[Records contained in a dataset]
........
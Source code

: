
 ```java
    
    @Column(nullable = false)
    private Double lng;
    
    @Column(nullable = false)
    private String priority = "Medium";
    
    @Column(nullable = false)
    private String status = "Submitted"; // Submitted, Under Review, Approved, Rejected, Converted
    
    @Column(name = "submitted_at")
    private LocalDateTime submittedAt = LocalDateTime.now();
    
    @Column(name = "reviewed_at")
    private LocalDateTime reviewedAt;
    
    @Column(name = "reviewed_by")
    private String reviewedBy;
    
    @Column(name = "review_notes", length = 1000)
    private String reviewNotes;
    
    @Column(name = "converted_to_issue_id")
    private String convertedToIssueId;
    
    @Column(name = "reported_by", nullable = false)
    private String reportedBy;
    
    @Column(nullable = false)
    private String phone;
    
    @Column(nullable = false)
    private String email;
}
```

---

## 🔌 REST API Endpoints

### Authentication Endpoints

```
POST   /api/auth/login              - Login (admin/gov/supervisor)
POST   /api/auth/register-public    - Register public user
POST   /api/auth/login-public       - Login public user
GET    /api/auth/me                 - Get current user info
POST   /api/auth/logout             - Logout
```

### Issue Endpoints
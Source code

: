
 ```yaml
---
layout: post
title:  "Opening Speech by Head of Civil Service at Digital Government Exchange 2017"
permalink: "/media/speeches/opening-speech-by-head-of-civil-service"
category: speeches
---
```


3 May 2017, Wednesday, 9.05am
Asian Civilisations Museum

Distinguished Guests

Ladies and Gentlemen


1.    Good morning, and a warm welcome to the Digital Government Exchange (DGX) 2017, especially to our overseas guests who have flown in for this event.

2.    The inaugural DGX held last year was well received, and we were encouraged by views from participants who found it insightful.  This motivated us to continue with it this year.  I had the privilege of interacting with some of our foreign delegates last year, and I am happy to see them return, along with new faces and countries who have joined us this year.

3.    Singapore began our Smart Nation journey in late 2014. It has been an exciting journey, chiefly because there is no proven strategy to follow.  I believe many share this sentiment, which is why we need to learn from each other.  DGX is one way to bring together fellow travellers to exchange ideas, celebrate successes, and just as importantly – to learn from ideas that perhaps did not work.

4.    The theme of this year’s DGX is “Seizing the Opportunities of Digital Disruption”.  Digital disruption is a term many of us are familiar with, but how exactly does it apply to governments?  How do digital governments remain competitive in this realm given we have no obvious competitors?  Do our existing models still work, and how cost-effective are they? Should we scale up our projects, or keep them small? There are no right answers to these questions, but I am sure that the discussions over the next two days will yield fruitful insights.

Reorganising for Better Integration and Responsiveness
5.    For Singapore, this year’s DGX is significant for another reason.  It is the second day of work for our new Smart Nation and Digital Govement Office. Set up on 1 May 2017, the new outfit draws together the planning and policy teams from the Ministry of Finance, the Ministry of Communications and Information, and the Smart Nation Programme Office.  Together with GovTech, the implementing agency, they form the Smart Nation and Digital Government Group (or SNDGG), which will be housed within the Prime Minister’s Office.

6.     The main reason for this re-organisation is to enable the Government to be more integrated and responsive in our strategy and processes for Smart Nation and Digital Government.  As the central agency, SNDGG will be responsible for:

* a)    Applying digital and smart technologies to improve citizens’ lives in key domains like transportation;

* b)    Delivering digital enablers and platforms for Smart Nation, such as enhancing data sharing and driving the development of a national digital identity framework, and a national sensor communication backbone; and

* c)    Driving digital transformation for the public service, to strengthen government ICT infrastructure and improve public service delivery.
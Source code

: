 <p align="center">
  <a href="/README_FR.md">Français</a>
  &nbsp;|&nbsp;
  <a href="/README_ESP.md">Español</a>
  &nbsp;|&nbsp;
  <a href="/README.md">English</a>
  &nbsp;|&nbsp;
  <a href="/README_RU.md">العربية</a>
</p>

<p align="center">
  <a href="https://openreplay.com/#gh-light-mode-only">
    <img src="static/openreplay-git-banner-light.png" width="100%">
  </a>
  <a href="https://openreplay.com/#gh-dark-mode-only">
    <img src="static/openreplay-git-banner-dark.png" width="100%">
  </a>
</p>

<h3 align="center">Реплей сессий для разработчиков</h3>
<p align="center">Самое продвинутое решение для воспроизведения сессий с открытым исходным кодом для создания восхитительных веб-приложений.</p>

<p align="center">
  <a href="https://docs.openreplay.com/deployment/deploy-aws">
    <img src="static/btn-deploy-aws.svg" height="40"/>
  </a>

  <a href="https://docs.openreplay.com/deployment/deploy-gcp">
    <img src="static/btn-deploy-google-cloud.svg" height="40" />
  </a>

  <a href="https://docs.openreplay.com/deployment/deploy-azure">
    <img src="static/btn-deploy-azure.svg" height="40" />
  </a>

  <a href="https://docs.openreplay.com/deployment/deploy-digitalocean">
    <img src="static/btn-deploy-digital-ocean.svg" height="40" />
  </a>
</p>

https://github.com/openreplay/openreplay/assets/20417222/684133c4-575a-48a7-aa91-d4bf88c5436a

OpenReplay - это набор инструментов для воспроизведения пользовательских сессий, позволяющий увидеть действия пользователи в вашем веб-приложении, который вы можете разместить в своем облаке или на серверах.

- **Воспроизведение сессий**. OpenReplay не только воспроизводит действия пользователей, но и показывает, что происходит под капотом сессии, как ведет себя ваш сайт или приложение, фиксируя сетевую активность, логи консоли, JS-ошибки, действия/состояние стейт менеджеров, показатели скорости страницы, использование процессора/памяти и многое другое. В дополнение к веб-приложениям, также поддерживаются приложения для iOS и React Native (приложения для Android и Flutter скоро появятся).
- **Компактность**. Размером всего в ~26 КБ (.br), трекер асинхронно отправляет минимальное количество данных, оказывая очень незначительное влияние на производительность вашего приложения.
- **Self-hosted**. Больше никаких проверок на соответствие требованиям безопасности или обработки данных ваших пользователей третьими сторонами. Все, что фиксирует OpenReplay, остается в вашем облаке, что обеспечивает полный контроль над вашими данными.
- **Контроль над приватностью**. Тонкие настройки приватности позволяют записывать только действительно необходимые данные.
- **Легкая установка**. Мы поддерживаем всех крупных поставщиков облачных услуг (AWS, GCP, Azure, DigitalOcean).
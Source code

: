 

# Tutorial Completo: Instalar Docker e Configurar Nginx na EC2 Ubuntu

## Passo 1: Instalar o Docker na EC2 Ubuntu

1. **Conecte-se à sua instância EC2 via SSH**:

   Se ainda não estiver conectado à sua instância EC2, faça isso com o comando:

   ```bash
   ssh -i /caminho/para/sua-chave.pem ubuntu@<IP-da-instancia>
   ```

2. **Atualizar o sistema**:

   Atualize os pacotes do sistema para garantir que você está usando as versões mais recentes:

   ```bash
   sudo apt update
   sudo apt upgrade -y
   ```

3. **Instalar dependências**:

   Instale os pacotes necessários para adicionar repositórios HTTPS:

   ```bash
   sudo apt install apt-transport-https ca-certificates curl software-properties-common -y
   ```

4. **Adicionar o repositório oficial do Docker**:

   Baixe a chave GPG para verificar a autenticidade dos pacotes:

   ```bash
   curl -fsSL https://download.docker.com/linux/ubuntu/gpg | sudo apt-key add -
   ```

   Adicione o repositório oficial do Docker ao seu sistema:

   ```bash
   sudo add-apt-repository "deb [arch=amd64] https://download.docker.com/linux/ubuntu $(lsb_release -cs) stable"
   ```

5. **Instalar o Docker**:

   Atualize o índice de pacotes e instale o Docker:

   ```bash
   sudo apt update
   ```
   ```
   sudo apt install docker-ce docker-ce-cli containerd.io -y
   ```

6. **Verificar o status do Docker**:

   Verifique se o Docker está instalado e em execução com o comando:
........
→ EXERCISE DETAILS
Every line that holds the word "docs" should be copied from the records.

→ FINAL ANSWER
  <a href="https://docs.openreplay.com/deployment/deploy-aws">
  <a href="https://docs.openreplay.com/deployment/deploy-gcp">
  <a href="https://docs.openreplay.com/deployment/deploy-azure">
  <a href="https://docs.openreplay.com/deployment/deploy-digitalocean">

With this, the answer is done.